'''
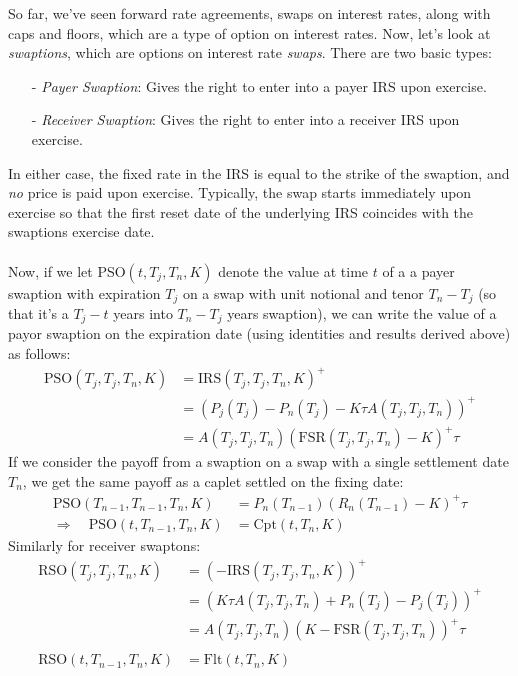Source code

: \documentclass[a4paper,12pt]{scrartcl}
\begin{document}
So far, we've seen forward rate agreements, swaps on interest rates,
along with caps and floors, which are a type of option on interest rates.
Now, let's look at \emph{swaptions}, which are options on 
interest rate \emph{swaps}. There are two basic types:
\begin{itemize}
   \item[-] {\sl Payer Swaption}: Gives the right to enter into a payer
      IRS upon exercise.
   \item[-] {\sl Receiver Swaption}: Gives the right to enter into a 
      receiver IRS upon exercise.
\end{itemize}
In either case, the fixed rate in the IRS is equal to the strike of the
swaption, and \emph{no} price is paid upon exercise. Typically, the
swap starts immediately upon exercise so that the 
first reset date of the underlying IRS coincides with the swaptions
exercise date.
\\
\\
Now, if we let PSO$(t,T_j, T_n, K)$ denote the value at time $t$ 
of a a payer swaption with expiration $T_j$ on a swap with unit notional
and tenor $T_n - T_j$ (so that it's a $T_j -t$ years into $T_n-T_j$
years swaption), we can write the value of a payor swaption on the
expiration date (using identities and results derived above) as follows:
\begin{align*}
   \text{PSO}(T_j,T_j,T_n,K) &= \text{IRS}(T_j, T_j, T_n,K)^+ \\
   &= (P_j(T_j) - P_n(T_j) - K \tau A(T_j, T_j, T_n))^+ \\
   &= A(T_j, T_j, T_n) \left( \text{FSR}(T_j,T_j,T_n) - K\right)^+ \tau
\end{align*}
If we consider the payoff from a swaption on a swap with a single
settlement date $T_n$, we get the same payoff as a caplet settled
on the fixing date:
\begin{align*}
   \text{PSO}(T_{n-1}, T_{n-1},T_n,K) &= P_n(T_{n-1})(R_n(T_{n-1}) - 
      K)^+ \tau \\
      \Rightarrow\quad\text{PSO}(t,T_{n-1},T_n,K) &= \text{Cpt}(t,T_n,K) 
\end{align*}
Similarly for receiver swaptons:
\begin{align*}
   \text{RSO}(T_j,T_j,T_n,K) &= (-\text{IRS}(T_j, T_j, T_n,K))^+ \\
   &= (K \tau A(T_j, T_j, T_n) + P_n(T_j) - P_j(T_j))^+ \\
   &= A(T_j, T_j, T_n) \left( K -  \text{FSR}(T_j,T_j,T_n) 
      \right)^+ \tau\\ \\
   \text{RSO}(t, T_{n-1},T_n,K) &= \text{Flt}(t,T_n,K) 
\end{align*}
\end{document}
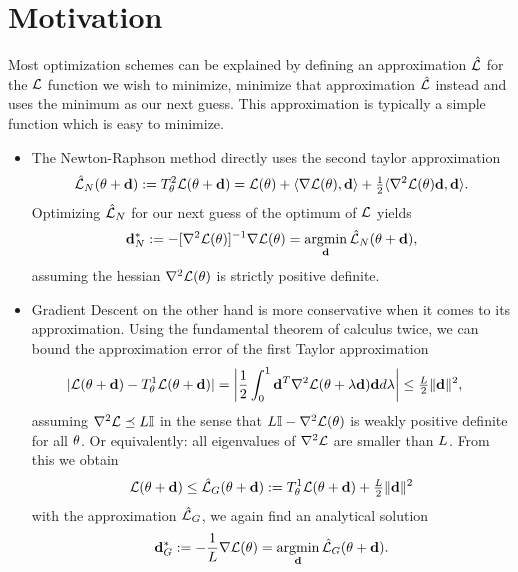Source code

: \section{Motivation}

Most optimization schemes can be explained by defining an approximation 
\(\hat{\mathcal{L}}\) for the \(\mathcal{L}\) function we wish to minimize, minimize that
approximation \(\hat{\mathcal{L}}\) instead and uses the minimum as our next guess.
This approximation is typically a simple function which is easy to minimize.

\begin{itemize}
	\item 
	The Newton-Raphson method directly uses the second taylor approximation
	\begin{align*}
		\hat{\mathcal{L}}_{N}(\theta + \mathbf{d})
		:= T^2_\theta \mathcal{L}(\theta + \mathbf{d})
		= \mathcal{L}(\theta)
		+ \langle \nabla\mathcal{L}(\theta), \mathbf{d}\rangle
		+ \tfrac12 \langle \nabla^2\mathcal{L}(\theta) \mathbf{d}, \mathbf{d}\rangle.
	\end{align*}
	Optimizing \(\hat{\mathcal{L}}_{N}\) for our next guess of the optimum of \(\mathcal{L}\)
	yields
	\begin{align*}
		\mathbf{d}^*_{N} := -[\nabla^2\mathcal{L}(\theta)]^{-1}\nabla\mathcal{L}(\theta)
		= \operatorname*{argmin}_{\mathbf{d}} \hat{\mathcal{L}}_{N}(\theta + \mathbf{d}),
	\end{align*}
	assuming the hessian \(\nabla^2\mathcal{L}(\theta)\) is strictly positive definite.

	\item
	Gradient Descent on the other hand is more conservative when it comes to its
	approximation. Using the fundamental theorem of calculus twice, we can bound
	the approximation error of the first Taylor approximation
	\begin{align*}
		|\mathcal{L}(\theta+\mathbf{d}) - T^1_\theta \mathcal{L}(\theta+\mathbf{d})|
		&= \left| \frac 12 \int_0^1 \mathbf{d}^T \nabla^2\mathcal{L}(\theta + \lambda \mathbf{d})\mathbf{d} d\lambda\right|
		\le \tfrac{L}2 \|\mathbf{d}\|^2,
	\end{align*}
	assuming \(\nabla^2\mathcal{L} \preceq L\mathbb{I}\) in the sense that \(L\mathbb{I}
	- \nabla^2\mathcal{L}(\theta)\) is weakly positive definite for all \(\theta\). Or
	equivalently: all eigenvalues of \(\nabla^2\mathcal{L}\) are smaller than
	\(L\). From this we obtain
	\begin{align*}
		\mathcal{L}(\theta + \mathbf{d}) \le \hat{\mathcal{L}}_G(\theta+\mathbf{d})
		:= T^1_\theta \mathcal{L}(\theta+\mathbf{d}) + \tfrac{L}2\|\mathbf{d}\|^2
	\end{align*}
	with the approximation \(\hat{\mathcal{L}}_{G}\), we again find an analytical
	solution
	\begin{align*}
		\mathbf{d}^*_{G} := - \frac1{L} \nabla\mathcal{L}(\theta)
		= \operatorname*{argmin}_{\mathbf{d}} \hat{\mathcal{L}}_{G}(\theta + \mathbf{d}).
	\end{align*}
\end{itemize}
'''
Could the data above be returned in full, exactly, with every image left out?

OUTPUT:
Source code

: \documentclass[a4paper,12pt]{scrartcl}
\begin{document}
So far, we've seen forward rate agreements, swaps on interest rates,
along with caps and floors, which are a type of option on interest rates.
Now, let's look at \emph{swaptions}, which are options on 
interest rate \emph{swaps}. There are two basic types:
\begin{itemize}
   \item[-] {\sl Payer Swaption}: Gives the right to enter into a payer
      IRS upon exercise.
   \item[-] {\sl Receiver Swaption}: Gives the right to enter into a 
      receiver IRS upon exercise.
\end{itemize}
In either case, the fixed rate in the IRS is equal to the strike of the
swaption, and \emph{no} price is paid upon exercise. Typically, the
swap starts immediately upon exercise so that the 
first reset date of the underlying IRS coincides with the swaptions
exercise date.
\\
\\
Now, if we let PSO$(t,T_j, T_n, K)$ denote the value at time $t$ 
of a a payer swaption with expiration $T_j$ on a swap with unit notional
and tenor $T_n - T_j$ (so that it's a $T_j -t$ years into $T_n-T_j$
years swaption), we can write the value of a payor swaption on the
expiration date (using identities and results derived above) as follows:
\begin{align*}
   \text{PSO}(T_j,T_j,T_n,K) &= \text{IRS}(T_j, T_j, T_n,K)^+ \\
   &= (P_j(T_j) - P_n(T_j) - K \tau A(T_j, T_j, T_n))^+ \\
   &= A(T_j, T_j, T_n) \left( \text{FSR}(T_j,T_j,T_n) - K\right)^+ \tau
\end{align*}
If we consider the payoff from a swaption on a swap with a single
settlement date $T_n$, we get the same payoff as a caplet settled
on the fixing date:
\begin{align*}
   \text{PSO}(T_{n-1}, T_{n-1},T_n,K) &= P_n(T_{n-1})(R_n(T_{n-1}) - 
      K)^+ \tau \\
      \Rightarrow\quad\text{PSO}(t,T_{n-1},T_n,K) &= \text{Cpt}(t,T_n,K) 
\end{align*}
Similarly for receiver swaptons:
\begin{align*}
   \text{RSO}(T_j,T_j,T_n,K) &= (-\text{IRS}(T_j, T_j, T_n,K))^+ \\
   &= (K \tau A(T_j, T_j, T_n) + P_n(T_j) - P_j(T_j))^+ \\
   &= A(T_j, T_j, T_n) \left( K -  \text{FSR}(T_j,T_j,T_n) 
      \right)^+ \tau\\ \\
   \text{RSO}(t, T_{n-1},T_n,K) &= \text{Flt}(t,T_n,K) 
\end{align*}
\end{document}
Source code

: \section{Motivation}

Most optimization schemes can be explained by defining an approximation 
\(\hat{\mathcal{L}}\) for the \(\mathcal{L}\) function we wish to minimize, minimize that
approximation \(\hat{\mathcal{L}}\) instead and uses the minimum as our next guess.
This approximation is typically a simple function which is easy to minimize.

\begin{itemize}
	\item 
	The Newton-Raphson method directly uses the second taylor approximation
	\begin{align*}
		\hat{\mathcal{L}}_{N}(\theta + \mathbf{d})
		:= T^2_\theta \mathcal{L}(\theta + \mathbf{d})
		= \mathcal{L}(\theta)
		+ \langle \nabla\mathcal{L}(\theta), \mathbf{d}\rangle
		+ \tfrac12 \langle \nabla^2\mathcal{L}(\theta) \mathbf{d}, \mathbf{d}\rangle.
	\end{align*}
	Optimizing \(\hat{\mathcal{L}}_{N}\) for our next guess of the optimum of \(\mathcal{L}\)
	yields
	\begin{align*}
		\mathbf{d}^*_{N} := -[\nabla^2\mathcal{L}(\theta)]^{-1}\nabla\mathcal{L}(\theta)
		= \operatorname*{argmin}_{\mathbf{d}} \hat{\mathcal{L}}_{N}(\theta + \mathbf{d}),
	\end{align*}
	assuming the hessian \(\nabla^2\mathcal{L}(\theta)\) is strictly positive definite.

	\item
	Gradient Descent on the other hand is more conservative when it comes to its
	approximation. Using the fundamental theorem of calculus twice, we can bound
	the approximation error of the first Taylor approximation
	\begin{align*}
		|\mathcal{L}(\theta+\mathbf{d}) - T^1_\theta \mathcal{L}(\theta+\mathbf{d})|
		&= \left| \frac 12 \int_0^1 \mathbf{d}^T \nabla^2\mathcal{L}(\theta + \lambda \mathbf{d})\mathbf{d} d\lambda\right|
		\le \tfrac{L}2 \|\mathbf{d}\|^2,
	\end{align*}
	assuming \(\nabla^2\mathcal{L} \preceq L\mathbb{I}\) in the sense that \(L\mathbb{I}
	- \nabla^2\mathcal{L}(\theta)\) is weakly positive definite for all \(\theta\). Or
	equivalently: all eigenvalues of \(\nabla^2\mathcal{L}\) are smaller than
	\(L\). From this we obtain
	\begin{align*}
		\mathcal{L}(\theta + \mathbf{d}) \le \hat{\mathcal{L}}_G(\theta+\mathbf{d})
		:= T^1_\theta \mathcal{L}(\theta+\mathbf{d}) + \tfrac{L}2\|\mathbf{d}\|^2
	\end{align*}
	with the approximation \(\hat{\mathcal{L}}_{G}\), we again find an analytical
	solution
	\begin{align*}
		\mathbf{d}^*_{G} := - \frac1{L} \nabla\mathcal{L}(\theta)
		= \operatorname*{argmin}_{\mathbf{d}} \hat{\mathcal{L}}_{G}(\theta + \mathbf{d}).
	\end{align*}
\end{itemize}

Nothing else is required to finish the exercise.